Just a thought, but have you tried putting a 32-bit version of
the library under /emul/netbsd32 ?
Gary Duzan
Looks like things loaded due to LD_PRELOAD don't search /emul. Here is
a short experiment:
$ echo "int main(){ return 0; }" > nop.c
$ gcc -m32 nop.c -o nop
$ LD_PRELOAD=app/lib64/libhook.so ./nop
app/lib64/libhook.so: unrecognized file format2 [2 != 1]
$ LD_PRELOAD=app/lib/libhook.so ./nop
$ ls /emul/netbsd32/
libhook.so
$ LD_PRELOAD=libhook.so ./nop
Cannot open "libhook.so"
$ gcc -m64 nop.c -o nop
$ LD_PRELOAD=libhook.so ./nop
Cannot open "libhook.so"
It occurs to me that linux emulation processes may have similar challenges.

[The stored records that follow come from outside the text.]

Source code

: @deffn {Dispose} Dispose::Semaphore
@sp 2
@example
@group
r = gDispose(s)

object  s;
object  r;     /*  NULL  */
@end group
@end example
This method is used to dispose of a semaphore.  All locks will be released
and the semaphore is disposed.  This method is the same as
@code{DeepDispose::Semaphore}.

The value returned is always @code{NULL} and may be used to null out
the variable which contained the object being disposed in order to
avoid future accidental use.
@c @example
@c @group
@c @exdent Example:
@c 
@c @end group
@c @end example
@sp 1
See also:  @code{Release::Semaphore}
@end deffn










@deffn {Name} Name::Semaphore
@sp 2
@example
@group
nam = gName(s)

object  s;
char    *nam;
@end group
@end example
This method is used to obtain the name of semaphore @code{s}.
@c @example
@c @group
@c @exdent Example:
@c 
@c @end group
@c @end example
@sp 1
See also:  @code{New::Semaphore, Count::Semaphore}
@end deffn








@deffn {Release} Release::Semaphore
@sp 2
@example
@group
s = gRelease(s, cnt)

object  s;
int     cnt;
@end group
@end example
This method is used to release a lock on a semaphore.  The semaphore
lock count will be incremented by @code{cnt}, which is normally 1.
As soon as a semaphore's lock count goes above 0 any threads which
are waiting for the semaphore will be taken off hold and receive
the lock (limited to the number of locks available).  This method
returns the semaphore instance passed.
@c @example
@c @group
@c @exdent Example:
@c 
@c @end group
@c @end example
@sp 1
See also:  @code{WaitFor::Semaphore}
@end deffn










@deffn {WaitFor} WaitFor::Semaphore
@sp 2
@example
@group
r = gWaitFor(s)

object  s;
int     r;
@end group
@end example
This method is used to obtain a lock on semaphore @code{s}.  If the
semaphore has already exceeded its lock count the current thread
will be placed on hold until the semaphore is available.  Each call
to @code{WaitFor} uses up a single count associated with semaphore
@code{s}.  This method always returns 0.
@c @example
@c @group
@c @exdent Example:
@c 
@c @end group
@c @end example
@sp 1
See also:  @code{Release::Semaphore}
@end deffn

There is an existing problem report here:
http://gnats.netbsd.org/47509
Relevant code from ld.so_elf confirms that it just does a straight up
open() of the values in the environment variable and doesn't search
anywhere:
// ld_preload is raw value of env variable
if (ld_preload) {
/*
* Pre-load user-specified objects after the main program
* but before any shared object dependencies.
*/
dbg(("preloading objects"));
if (_rtld_preload(ld_preload) == -1)
_rtld_die();
}
...
int
_rtld_preload(const char *preload_path)
{
const char *path;
char *cp, *buf;
int status = 0;
if (preload_path != NULL && *preload_path != '\0') {
cp = buf = xstrdup(preload_path);
while ((path = strsep(&cp, " :")) != NULL && status == 0) {
if (!_rtld_load_object(path, _RTLD_MAIN))
status = -1;
else
dbg((" preloaded \"%s\"", path));
}
xfree(buf);
}
return status;
}
...
Obj_Entry *
_rtld_load_object(const char *filepath, int flags)
{
Obj_Entry *obj;
int fd = -1;
struct stat sb;
size_t pathlen = strlen(filepath);
for (obj = _rtld_objlist->next; obj != NULL; obj = obj->next)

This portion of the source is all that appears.